Flattening nested iterable containers.
Sources
- https://docs.python.org/3/library/itertools.html#itertools.chain
- https://stackoverflow.com/questions/2158395/flatten-an-irregular-arbitrarily-nested-list-of-lists
- http://simeonvisser.com/posts/python-3-using-yield-from-in-generators-part-1.html
- https://docs.python.org/3/library/collections.abc.html
- https://stackoverflow.com/questions/120886/python-idiom-to-chain-flatten-an-infinite-iterable-of-finite-iterables
- https://iteration-utilities.readthedocs.io/en/latest/index.html
- https://stackoverflow.com/questions/406121/flattening-a-shallow-list-in-python
The itertools builtin module
The itertools python module takes care of this. Two methods help (Explanations for the methods are taken from the official Python docs, see source 1):
chain(): Make an iterator that returns elements from the first iterable until it is exhausted, then proceeds to the next iterable, until all of the iterables are exhaustedchain.from_iterable(): Alternate constructor for chain(). Gets chained inputs from a single iterable argument that is evaluated lazily.

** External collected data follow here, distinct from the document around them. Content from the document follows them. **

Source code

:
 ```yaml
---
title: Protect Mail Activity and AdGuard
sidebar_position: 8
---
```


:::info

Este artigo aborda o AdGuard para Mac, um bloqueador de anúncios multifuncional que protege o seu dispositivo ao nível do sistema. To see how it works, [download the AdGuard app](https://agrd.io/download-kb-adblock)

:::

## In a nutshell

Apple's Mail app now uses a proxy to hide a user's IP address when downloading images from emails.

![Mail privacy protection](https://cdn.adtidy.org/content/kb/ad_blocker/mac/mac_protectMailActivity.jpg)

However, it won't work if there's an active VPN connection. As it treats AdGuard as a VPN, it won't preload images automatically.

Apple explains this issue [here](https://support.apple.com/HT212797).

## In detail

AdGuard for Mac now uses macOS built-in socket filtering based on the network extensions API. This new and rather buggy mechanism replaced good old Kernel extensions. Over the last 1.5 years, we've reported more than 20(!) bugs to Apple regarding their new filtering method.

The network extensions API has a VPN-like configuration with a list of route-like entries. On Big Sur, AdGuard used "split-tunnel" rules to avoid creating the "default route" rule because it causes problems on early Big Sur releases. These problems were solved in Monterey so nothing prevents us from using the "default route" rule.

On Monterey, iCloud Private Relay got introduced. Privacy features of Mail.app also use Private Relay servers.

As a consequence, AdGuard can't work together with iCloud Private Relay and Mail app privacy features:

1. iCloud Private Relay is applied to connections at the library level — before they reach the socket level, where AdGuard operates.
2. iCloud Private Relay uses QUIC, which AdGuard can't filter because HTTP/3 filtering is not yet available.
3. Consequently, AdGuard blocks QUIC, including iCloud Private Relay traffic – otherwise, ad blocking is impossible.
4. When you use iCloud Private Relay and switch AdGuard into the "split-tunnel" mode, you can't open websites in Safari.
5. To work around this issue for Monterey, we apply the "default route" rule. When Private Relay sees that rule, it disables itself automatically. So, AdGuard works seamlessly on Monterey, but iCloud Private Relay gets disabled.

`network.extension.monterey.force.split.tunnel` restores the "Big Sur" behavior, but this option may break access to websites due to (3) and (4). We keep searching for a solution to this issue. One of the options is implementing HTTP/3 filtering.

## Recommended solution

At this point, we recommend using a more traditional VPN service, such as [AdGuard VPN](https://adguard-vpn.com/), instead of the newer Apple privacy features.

Example for itertools.chain()
import itertools
iterable1 = 'abc'
iterable2 = 'def'
iterables = [iterable1, iterable2]
target = list(itertools.chain(*iterables))
print(target)
['a', 'b', 'c', 'd', 'e', 'f']
print(list(itertools.chain(iterables)))
['abc', 'def']
Example for itertools.chain.from_iterable()
import itertools
iterable1 = 'abc'
iterable2 = 'def'
iterables = [iterable1, iterable2]
target = list(itertools.chain.from_iterable(iterables))
print(target)
['a', 'b', 'c', 'd', 'e', 'f']
Notice 1
The last example hints towards the equivalence of itertools.chain.from_iterable(iterables) and itertools.chain(*iterables)
Considering itertools.chain.() and itertools.chain.from_iterable()
import itertools
iterable1 = 'abc'
iterable2 = 'def'
iterables1 = [iterable1, iterable2]
iterables2 = [iterable1, iterable2]
iterables3 = [iterables1, iterables2]
print(f'iterables3 is {iterables3}')
target = list(itertools.chain.from_iterable(iterables3))
print(target)
iterables3 is [['abc', 'def'], ['abc', 'def']]
['abc', 'def', 'abc', 'def']
import itertools
iterable1 = 'abc'
iterable2 = 'def'
iterables1 = [iterable1, iterable2]
iterables2 = [iterable1, iterable2]
iterables3 = [iterables1, iterables2]
print(f'iterables3 is {iterables3}')
target = list(itertools.chain(*iterables3))
print(target)
iterables3 is [['abc', 'def'], ['abc', 'def']]
['abc', 'def', 'abc', 'def']
Notice 2
This seems to strengthen the equivalence of itertools.chain.from_iterable(iterables) and itertools.chain(*iterables)
Insight 1
It seems that itertools.chain.from_iterable(iterables) and itertools.chain(*iterables) both flatten exactly one level off an iterable.
What happens when we want to use flattening all the way to the bottom?
Flattening to the bottom
Problem description
We have:
- A list of iterables.
- A function that takes this list and flattens it 1 time.
- We can still have iterables as output from step 2.
We want to find out how to gain flattening until no iterables are present anymore. In other words, we require a full decomposition of a possibly hierarchical iterable container.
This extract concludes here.